Modern technology has its uses – hell, I’m using it right now! – but as long as we have the autocorrect, it will never shake off the stigma of being a pain in the esra. We never had autocorrect issues in the good old days. Imagine if Paul Revere had ridden through the night to Lexington and delivered the message “The British are boning” and had had to be followed the next day by another rider bearing another message saying, “Tch, of course I meant to say the British are coming”… The whole course of history would have been changed.

The other day a friend of mine sent me an email containing the word rennet. Not being a cheesemaker, it’s rare that the word rennet lands in my Inbox and I have to admit I was quizzical. Fortunately, he soon followed it up explaining that the word he had wanted to type was tenner but his autocorrect had changed it. Where he’d wanted bread he’d got cheese.

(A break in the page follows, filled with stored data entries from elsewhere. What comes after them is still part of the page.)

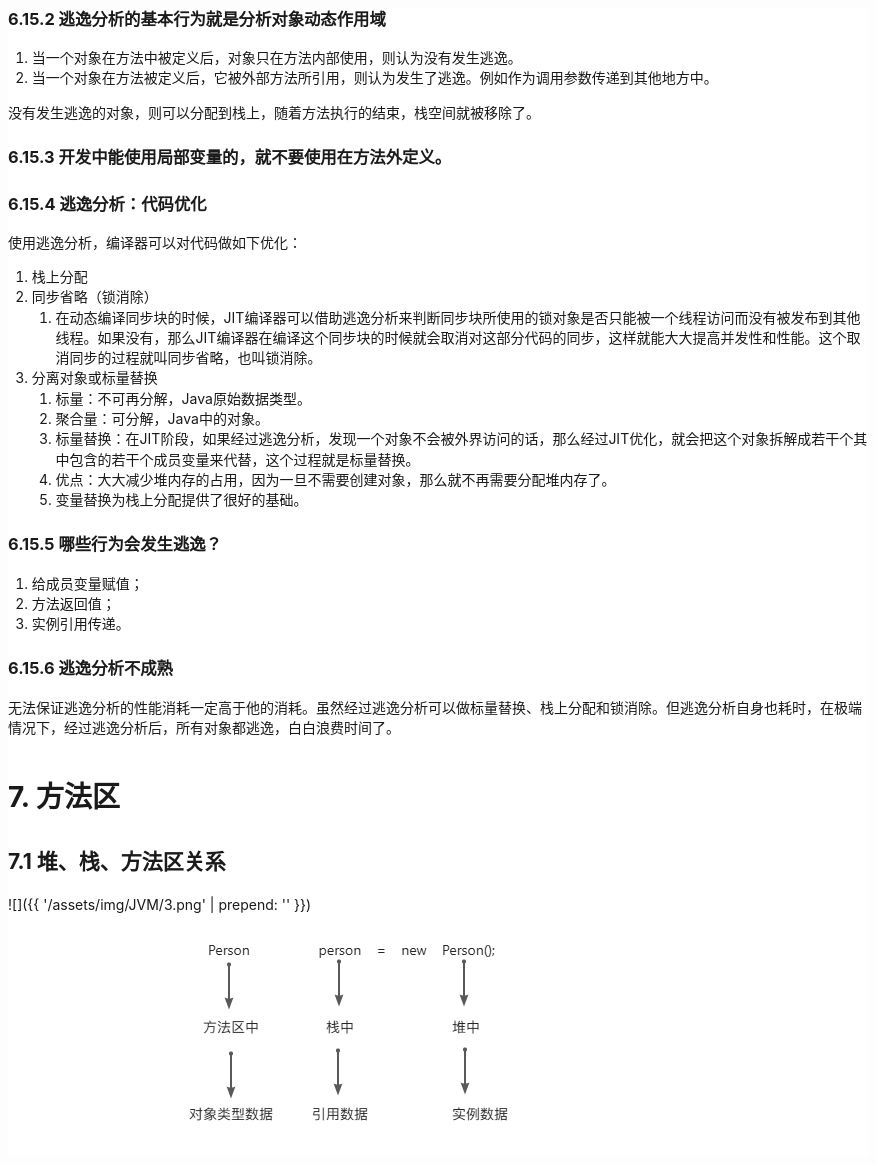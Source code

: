 ### 6.15.2 逃逸分析的基本行为就是分析对象动态作用域

1. 当一个对象在方法中被定义后，对象只在方法内部使用，则认为没有发生逃逸。
2. 当一个对象在方法被定义后，它被外部方法所引用，则认为发生了逃逸。例如作为调用参数传递到其他地方中。

没有发生逃逸的对象，则可以分配到栈上，随着方法执行的结束，栈空间就被移除了。

### 6.15.3 开发中能使用局部变量的，就不要使用在方法外定义。

### 6.15.4 逃逸分析：代码优化

使用逃逸分析，编译器可以对代码做如下优化：

1. 栈上分配
2. 同步省略（锁消除）
   1. 在动态编译同步块的时候，JIT编译器可以借助逃逸分析来判断同步块所使用的锁对象是否只能被一个线程访问而没有被发布到其他线程。如果没有，那么JIT编译器在编译这个同步块的时候就会取消对这部分代码的同步，这样就能大大提高并发性和性能。这个取消同步的过程就叫同步省略，也叫锁消除。
3. 分离对象或标量替换
   1. 标量：不可再分解，Java原始数据类型。
   2. 聚合量：可分解，Java中的对象。
   3. 标量替换：在JIT阶段，如果经过逃逸分析，发现一个对象不会被外界访问的话，那么经过JIT优化，就会把这个对象拆解成若干个其中包含的若干个成员变量来代替，这个过程就是标量替换。
   4. 优点：大大减少堆内存的占用，因为一旦不需要创建对象，那么就不再需要分配堆内存了。
   5. 变量替换为栈上分配提供了很好的基础。

### 6.15.5 哪些行为会发生逃逸？

1. 给成员变量赋值；
2. 方法返回值；
3. 实例引用传递。

### 6.15.6 逃逸分析不成熟

无法保证逃逸分析的性能消耗一定高于他的消耗。虽然经过逃逸分析可以做标量替换、栈上分配和锁消除。但逃逸分析自身也耗时，在极端情况下，经过逃逸分析后，所有对象都逃逸，白白浪费时间了。

# 7. 方法区

## 7.1 堆、栈、方法区关系

![]({{ '/assets/img/JVM/3.png' | prepend: '' }})
![](.\img\JVM\3.png)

This showed two things: 1. an evolutionary trend for re-reading our own messages after sending them, which we all have to do nowadays thanks to autocorrect; 2. That autocorrect has discovered the palindrome.

Scary thought.

OK, rennet isn’t strictly speaking a palindrome of tenner, it’s just tenner spelt backwards, and there isn’t an official word for that. “Tenner on no rennet” is a palindrome. That’s the kind of bet you hear being placed all the time at the annual Vegetarian Cheese Handicap Chase at Newmarket. “I’ll have a tenner on No Rennet, please, mate.”

“Sorry, guvnor, it was disqualified at the whey-in.” *

Of course, there are better palindromes. The one about Napoleon, “Able was I ere I saw Elba”, is pretty clever, as is Dammit I’m Mad, a 224-word palindromic poem by Demetri Martin, whose name, disappointingly, isn’t a palindrome but looks like it could have been if he’d made an effort. The poem is complete cobblers, of course, but it shows a fair degree of ingenuity and determination.

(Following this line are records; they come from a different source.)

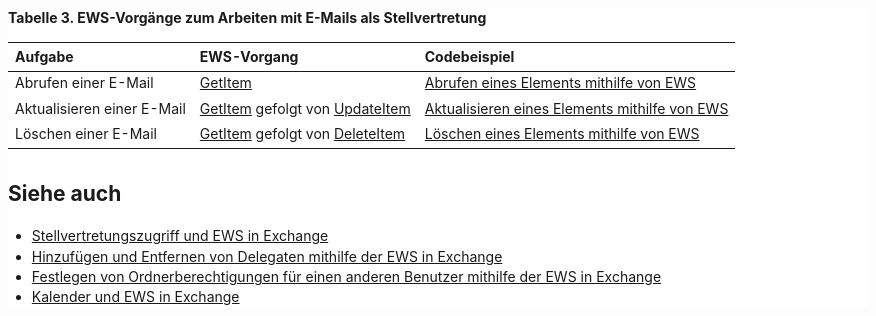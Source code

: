 **Tabelle 3. EWS-Vorgänge zum Arbeiten mit E-Mails als Stellvertretung**

|**Aufgabe**|**EWS-Vorgang**|**Codebeispiel**|
|:-----|:-----|:-----|
|Abrufen einer E-Mail  <br/> |[GetItem](https://msdn.microsoft.com/library/a41c29c9-c4e6-4aa4-8e28-ccb0b478fee8%28Office.15%29.aspx) <br/> |[Abrufen eines Elements mithilfe von EWS](how-to-work-with-exchange-mailbox-items-by-using-ews-in-exchange.md#bk_getews) <br/> |
|Aktualisieren einer E-Mail  <br/> |[GetItem](https://msdn.microsoft.com/library/a41c29c9-c4e6-4aa4-8e28-ccb0b478fee8%28Office.15%29.aspx) gefolgt von [UpdateItem](https://msdn.microsoft.com/library/5d027523-e0bc-4da2-b60b-0cb9fc1fdfe4%28Office.15%29.aspx) <br/> |[Aktualisieren eines Elements mithilfe von EWS](how-to-work-with-exchange-mailbox-items-by-using-ews-in-exchange.md#bk_updateews) <br/> |
|Löschen einer E-Mail  <br/> |[GetItem](https://msdn.microsoft.com/library/a41c29c9-c4e6-4aa4-8e28-ccb0b478fee8%28Office.15%29.aspx) gefolgt von [DeleteItem](../web-service-reference/deleteitem-operation.md) <br/> |[Löschen eines Elements mithilfe von EWS](how-to-work-with-exchange-mailbox-items-by-using-ews-in-exchange.md#bk_deleteews) <br/> |
   
## <a name="see-also"></a>Siehe auch

- [Stellvertretungszugriff und EWS in Exchange](delegate-access-and-ews-in-exchange.md)    
- [Hinzufügen und Entfernen von Delegaten mithilfe der EWS in Exchange](how-to-add-and-remove-delegates-by-using-ews-in-exchange.md)    
- [Festlegen von Ordnerberechtigungen für einen anderen Benutzer mithilfe der EWS in Exchange](how-to-set-folder-permissions-for-another-user-by-using-ews-in-exchange.md)    
- [Kalender und EWS in Exchange](calendars-and-ews-in-exchange.md)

Next time you’re being baptised you might want to check the font for the palindromic Greek inscription NIPSON ANOMEMATA ME MONAN OPSIN, which means “Wash the sins, not only the face”. You’ll find this in various churches around England. The same goes for the Sator Square, a neat little Latin word square that was found in the ruins of Pompeii and subsequently graffitied on numerous monuments and churches throughout the ages. The Sator Square looks like this:

S A T O R
A R E P O
T E N E T
O P E R A
R O T A S

Whether you read it across or down, or rotate it through 180 degrees, it reads Sator Arepo Tenet Opera Rotas, which, of course, means… er, well, no-one knows really. The scholars can do the Sator Tenet Opera Rotas bit (the sower holds work wheels, or something along those lines) but Arepo? No-one’s got a clue what Arepo means. All we know is that it’s opera backwards, which is only slightly more interesting than opera forwards.

It could be the missing link in a phrase that holds the secret to the universe itself. Or it could just be a made up word that happens to complete a neat little word square. Probably the latter.

Sadly, it doesn’t mean “Watch it! The volcano’s about to blow”, otherwise it might have proven quite useful.